**Your instructions:** Quote the entries below from the line with "the KS paper?" through the line with "how we got them.", both ends included, and only those lines.

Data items
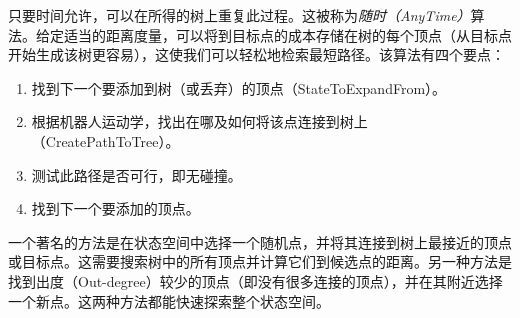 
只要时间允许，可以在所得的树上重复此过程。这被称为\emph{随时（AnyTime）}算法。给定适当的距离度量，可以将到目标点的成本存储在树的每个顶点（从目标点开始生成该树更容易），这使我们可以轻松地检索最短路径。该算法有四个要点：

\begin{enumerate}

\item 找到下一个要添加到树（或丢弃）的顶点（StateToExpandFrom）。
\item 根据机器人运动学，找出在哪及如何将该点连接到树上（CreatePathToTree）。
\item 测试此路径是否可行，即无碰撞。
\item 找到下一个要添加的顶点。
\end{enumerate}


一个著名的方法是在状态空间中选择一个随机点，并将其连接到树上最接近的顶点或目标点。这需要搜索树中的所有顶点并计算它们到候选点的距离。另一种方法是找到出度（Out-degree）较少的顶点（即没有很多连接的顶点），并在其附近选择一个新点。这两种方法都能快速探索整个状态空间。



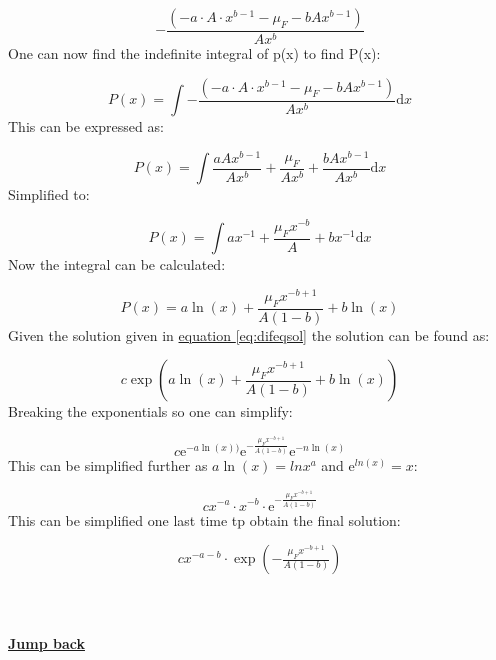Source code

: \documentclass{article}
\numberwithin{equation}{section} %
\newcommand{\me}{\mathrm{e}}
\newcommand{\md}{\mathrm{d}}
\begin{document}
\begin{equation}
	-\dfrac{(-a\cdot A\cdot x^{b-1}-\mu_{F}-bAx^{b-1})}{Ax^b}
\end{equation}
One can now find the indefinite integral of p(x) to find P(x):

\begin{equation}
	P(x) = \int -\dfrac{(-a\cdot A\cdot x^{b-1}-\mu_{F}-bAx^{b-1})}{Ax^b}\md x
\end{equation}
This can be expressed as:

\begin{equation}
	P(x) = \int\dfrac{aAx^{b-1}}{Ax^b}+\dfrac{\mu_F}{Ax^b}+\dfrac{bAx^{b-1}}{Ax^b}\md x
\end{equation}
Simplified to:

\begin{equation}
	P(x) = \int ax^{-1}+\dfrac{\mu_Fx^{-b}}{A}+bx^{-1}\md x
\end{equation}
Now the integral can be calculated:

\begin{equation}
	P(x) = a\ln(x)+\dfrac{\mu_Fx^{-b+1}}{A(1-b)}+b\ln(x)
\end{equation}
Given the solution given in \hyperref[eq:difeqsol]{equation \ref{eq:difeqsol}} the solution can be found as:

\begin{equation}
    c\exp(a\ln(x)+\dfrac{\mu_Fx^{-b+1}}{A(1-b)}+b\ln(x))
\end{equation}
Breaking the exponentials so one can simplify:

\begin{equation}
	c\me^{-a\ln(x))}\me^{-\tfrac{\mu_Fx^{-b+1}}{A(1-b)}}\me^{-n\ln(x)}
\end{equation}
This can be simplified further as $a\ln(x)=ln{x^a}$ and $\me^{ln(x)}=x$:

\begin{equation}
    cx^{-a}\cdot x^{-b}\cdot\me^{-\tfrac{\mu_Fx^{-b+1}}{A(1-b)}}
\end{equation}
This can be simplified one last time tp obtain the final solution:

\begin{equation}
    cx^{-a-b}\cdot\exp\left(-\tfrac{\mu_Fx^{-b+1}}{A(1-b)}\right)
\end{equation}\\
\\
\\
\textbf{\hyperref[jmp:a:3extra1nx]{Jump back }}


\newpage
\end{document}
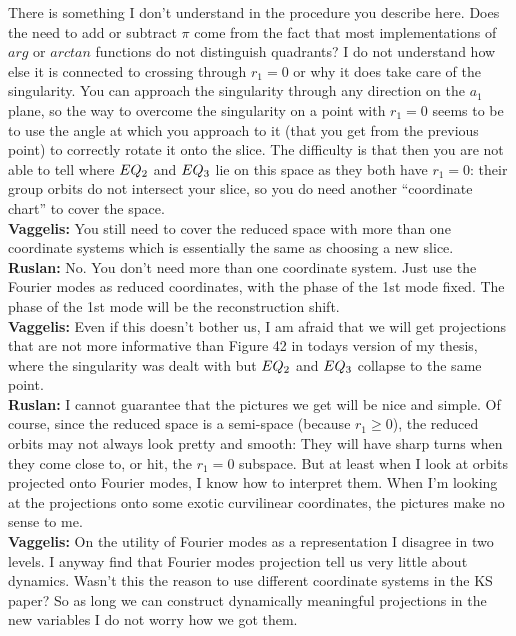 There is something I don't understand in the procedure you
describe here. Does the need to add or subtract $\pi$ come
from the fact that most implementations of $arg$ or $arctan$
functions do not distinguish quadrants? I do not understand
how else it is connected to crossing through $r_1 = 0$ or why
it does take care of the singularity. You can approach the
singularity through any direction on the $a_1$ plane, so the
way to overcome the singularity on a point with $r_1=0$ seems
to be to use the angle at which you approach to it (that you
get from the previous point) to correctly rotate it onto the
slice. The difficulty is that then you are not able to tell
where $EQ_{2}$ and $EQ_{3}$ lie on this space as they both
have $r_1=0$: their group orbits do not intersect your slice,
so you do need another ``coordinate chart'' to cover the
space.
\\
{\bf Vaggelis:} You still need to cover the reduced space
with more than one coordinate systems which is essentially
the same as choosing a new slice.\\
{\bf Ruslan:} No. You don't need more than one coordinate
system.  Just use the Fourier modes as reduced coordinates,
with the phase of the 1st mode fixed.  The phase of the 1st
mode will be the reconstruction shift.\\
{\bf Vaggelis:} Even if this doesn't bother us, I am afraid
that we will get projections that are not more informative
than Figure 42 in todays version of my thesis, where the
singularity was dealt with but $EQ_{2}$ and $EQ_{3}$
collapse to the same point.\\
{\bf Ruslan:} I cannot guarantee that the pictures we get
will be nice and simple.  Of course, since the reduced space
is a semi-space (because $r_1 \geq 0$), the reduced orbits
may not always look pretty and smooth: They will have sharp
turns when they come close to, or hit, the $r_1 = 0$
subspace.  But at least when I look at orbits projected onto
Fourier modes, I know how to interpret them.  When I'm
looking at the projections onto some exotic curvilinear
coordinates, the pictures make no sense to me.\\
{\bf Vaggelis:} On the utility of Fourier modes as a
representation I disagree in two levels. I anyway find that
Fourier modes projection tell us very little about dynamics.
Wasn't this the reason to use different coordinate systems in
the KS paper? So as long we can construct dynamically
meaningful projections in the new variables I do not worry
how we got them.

...

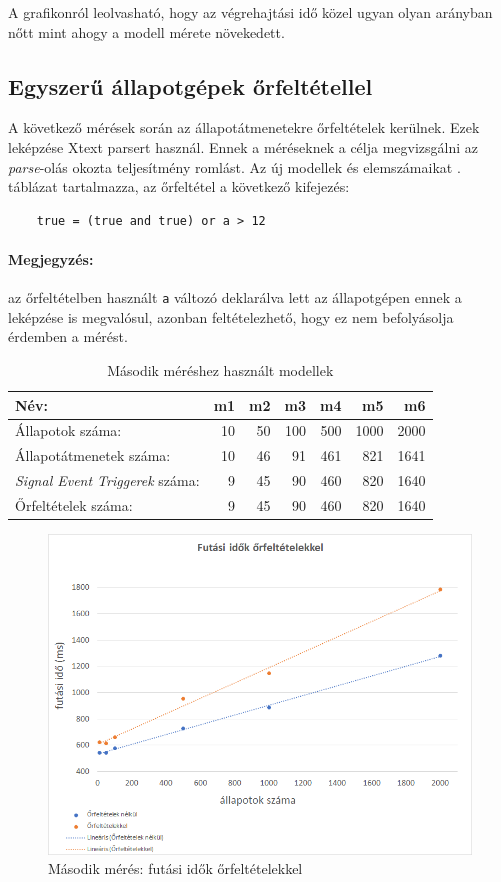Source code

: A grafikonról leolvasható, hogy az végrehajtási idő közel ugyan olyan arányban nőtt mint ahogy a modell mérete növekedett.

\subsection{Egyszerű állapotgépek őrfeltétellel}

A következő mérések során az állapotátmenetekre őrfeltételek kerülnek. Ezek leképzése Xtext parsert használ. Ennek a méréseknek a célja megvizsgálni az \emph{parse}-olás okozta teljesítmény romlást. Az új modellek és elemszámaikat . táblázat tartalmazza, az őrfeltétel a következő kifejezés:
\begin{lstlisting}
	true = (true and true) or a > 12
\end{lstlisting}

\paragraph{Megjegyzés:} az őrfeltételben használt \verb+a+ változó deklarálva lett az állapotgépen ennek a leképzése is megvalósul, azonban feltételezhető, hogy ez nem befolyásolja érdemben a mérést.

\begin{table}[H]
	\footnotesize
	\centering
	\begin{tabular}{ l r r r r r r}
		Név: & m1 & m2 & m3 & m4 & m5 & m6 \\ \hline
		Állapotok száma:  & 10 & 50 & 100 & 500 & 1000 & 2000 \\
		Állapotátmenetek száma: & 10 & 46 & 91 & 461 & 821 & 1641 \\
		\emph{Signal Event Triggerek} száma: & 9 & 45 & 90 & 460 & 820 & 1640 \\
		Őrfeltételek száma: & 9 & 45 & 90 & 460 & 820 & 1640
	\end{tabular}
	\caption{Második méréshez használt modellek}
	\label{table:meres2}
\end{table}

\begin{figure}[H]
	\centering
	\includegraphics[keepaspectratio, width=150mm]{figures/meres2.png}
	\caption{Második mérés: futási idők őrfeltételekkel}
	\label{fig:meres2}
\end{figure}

**Exercise answer:**
the KS paper? So as long we can construct dynamically
meaningful projections in the new variables I do not worry
how we got them.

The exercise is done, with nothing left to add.